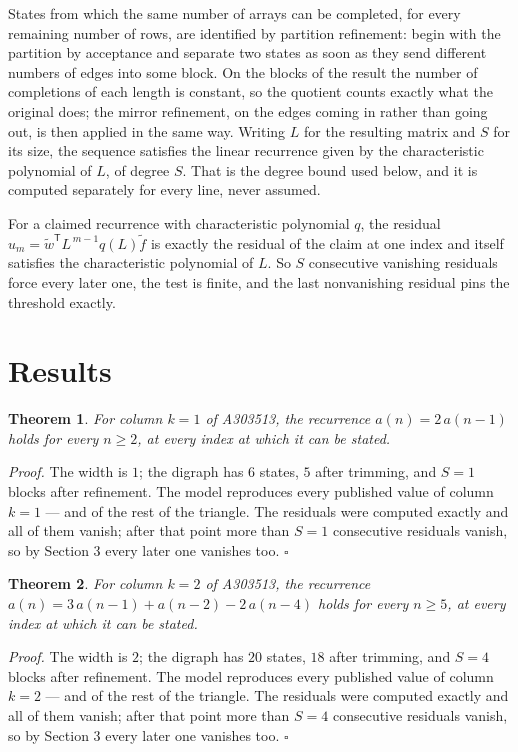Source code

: \documentclass[11pt]{article}
\newtheorem{theorem}{Theorem}
\theoremstyle{definition}
\begin{document}
States from which the same number of arrays can be completed, for every remaining number of rows, are identified by partition refinement: begin with the partition by acceptance and separate two states as soon as they send different numbers of edges into some block. On the blocks of the result the number of completions of each length is constant, so the quotient counts exactly what the original does; the mirror refinement, on the edges coming in rather than going out, is then applied in the same way. Writing $L$ for the resulting matrix and $S$ for its size, the sequence satisfies the linear recurrence given by the characteristic polynomial of $L$, of degree $S$. That is the degree bound used below, and it is computed separately for every line, never assumed.

For a claimed recurrence with characteristic polynomial $q$, the residual $u_m = \tilde w^{\mathsf T}L^{\,m-1}q(L)\tilde f$ is exactly the residual of the claim at one index and itself satisfies the characteristic polynomial of $L$. So $S$ consecutive vanishing residuals force every later one, the test is finite, and the last nonvanishing residual pins the threshold exactly.

\section{Results}

\begin{theorem} For column $k = 1$ of A303513, the recurrence $a(n) = 2\,a(n-1)$ holds for every $n \ge 2$, at every index at which it can be stated.\end{theorem}

{\itshape Proof.} The width is $1$; the digraph has $6$ states, $5$ after trimming, and $S = 1$ blocks after refinement. The model reproduces every published value of column $k = 1$ --- and of the rest of the triangle. The residuals were computed exactly and all of them vanish; after that point more than $S = 1$ consecutive residuals vanish, so by Section 3 every later one vanishes too. $\square$

\begin{theorem} For column $k = 2$ of A303513, the recurrence $a(n) = 3\,a(n-1) + a(n-2) - 2\,a(n-4)$ holds for every $n \ge 5$, at every index at which it can be stated.\end{theorem}

{\itshape Proof.} The width is $2$; the digraph has $20$ states, $18$ after trimming, and $S = 4$ blocks after refinement. The model reproduces every published value of column $k = 2$ --- and of the rest of the triangle. The residuals were computed exactly and all of them vanish; after that point more than $S = 4$ consecutive residuals vanish, so by Section 3 every later one vanishes too. $\square$
\end{document}
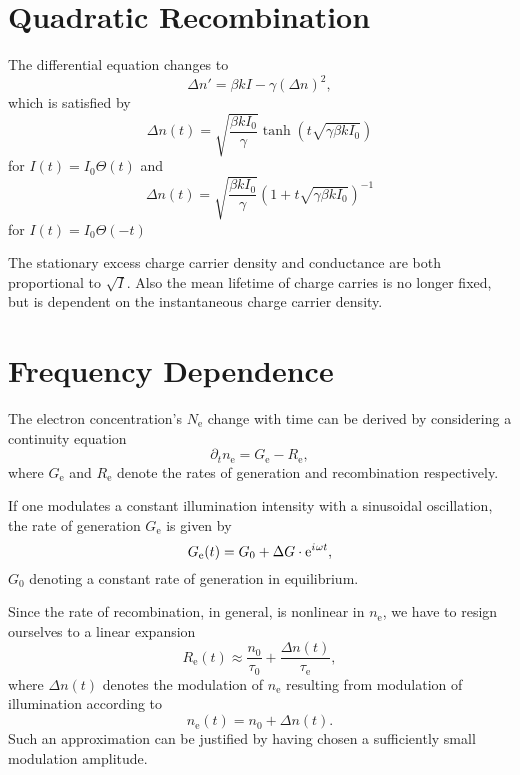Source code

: \section{Quadratic Recombination}\label{sec:quad-recomb}
The differential equation changes to
\begin{equation*}
	\Delta n' = \beta k I - \gamma (\Delta n)^2,
\end{equation*}
which is satisfied by
\begin{equation*}
	\Delta n (t) = \sqrt{\frac{\beta k I_0}{\gamma}} \tanh \left(t \sqrt{\gamma \beta k I_0} \right)
\end{equation*}
for $I(t) = I_0 \Theta (t)$ and
\begin{equation*}
	\Delta n (t) = \sqrt{\frac{\beta k I_0}{\gamma}} \left(1 + t \sqrt{\gamma \beta k I_0} \right)^{-1}
\end{equation*}
for $I(t) = I_0 \Theta (-t)$

The stationary excess charge carrier density and conductance are both proportional to $\sqrt{I}$.
Also the mean lifetime of charge carries is no longer fixed, but is dependent on the instantaneous charge carrier density.

\section{Frequency Dependence}
The electron concentration's $N_\text{e}$ change with time can be derived by considering a continuity equation
\begin{equation}\label{eq:cont_el}
	\partial_tn_\text{e} = G_\text{e} - R_\text{e},
\end{equation}
where $G_\text{e}$ and $R_\text{e}$ denote the rates of generation and recombination respectively.

If one modulates a constant illumination intensity with a sinusoidal oscillation, the rate of generation $G_\text{e}$ is given by
\begin{equation}\label{eq:genrate}
	G_\text{e}(t) = G_0 + \Delta G\cdot\mathrm{e}^{{i\mkern1mu}\omega t},
\end{equation}
$G_0$ denoting a constant rate of generation in equilibrium.

Since the rate of recombination, in general, is nonlinear in $n_\text{e}$, we have to resign ourselves to a linear expansion
\begin{equation}\label{eq:rerate}
	R_\text{e}(t)\approx \frac{n_0}{\tau_0} + \frac{\Delta n(t)}{\tau_\text{e}},
\end{equation}
where $\Delta n(t)$ denotes the modulation of $n_\text{e}$ resulting from modulation of illumination according to
\begin{equation}\label{eq:ansatz_n}
	n_\text{e}(t) = n_0 + \Delta n(t).
\end{equation}
Such an approximation can be justified by having chosen a sufficiently small modulation amplitude.

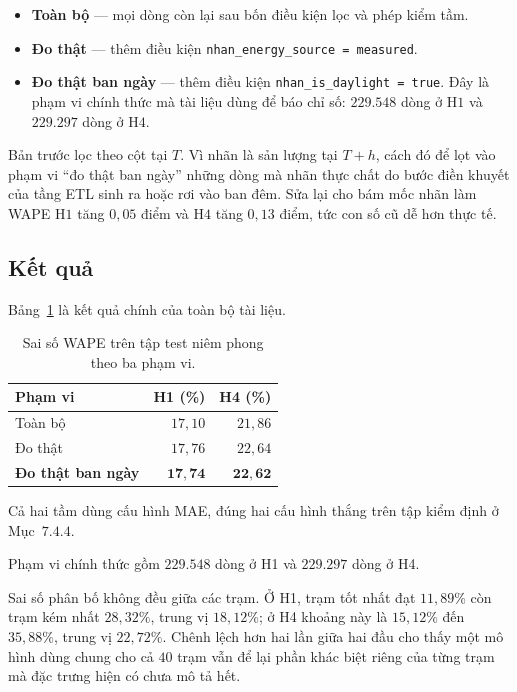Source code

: \documentclass[12pt, a4paper]{report}
\begin{document}
\begin{itemize}
    \item \textbf{Toàn bộ} --- mọi dòng còn lại sau bốn điều kiện lọc và phép kiểm tầm.
    \item \textbf{Đo thật} --- thêm điều kiện \texttt{nhan\_energy\_source = measured}.
    \item \textbf{Đo thật ban ngày} --- thêm điều kiện \texttt{nhan\_is\_daylight = true}. Đây là
    phạm vi chính thức mà tài liệu dùng để báo chỉ số: $229.548$ dòng ở H$1$ và $229.297$ dòng
    ở H$4$.
\end{itemize}

Bản trước lọc theo cột tại $T$. Vì nhãn là sản lượng tại $T{+}h$, cách đó để lọt vào phạm vi
``đo thật ban ngày'' những dòng mà nhãn thực chất do bước điền khuyết của tầng ETL sinh ra hoặc
rơi vào ban đêm. Sửa lại cho bám mốc nhãn làm WAPE H$1$ tăng $0{,}05$ điểm và H$4$ tăng
$0{,}13$ điểm, tức con số cũ dễ hơn thực tế.

\FloatBarrier
\subsection{Kết quả}

Bảng~\ref{tab:ket_qua_test} là kết quả chính của toàn bộ tài liệu.

\begin{table}[htbp]
\centering
\caption{Sai số WAPE trên tập test niêm phong theo ba phạm vi.}
\label{tab:ket_qua_test}
\small
\begin{tabular}{l r r}
\toprule
\textbf{Phạm vi} & \textbf{H1 (\%)} & \textbf{H4 (\%)} \\
\midrule
Toàn bộ                   & $17{,}10$ & $21{,}86$ \\
Đo thật                   & $17{,}76$ & $22{,}64$ \\
\textbf{Đo thật ban ngày} & $\mathbf{17{,}74}$ & $\mathbf{22{,}62}$ \\
\bottomrule
\end{tabular}
\end{table}

Cả hai tầm dùng cấu hình MAE, đúng hai cấu hình thắng trên tập kiểm định ở Mục~$7.4.4$.

Phạm vi chính thức gồm $229.548$ dòng ở H1 và $229.297$ dòng ở H4.

Sai số phân bố không đều giữa các trạm. Ở H1, trạm tốt nhất đạt $11{,}89\%$ còn trạm kém nhất
$28{,}32\%$, trung vị $18{,}12\%$; ở H4 khoảng này là $15{,}12\%$ đến $35{,}88\%$, trung vị
$22{,}72\%$. Chênh lệch hơn hai lần giữa hai đầu cho thấy một mô hình dùng chung cho cả $40$
trạm vẫn để lại phần khác biệt riêng của từng trạm mà đặc trưng hiện có chưa mô tả hết.
\end{document}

= = =

= WORK ITEM =
Which lines above carry the string "density"? Copy those lines.

= OUTPUT OF THE EXERCISE =
The stationary excess charge carrier density and conductance are both proportional to $\sqrt{I}$.
Also the mean lifetime of charge carries is no longer fixed, but is dependent on the instantaneous charge carrier density.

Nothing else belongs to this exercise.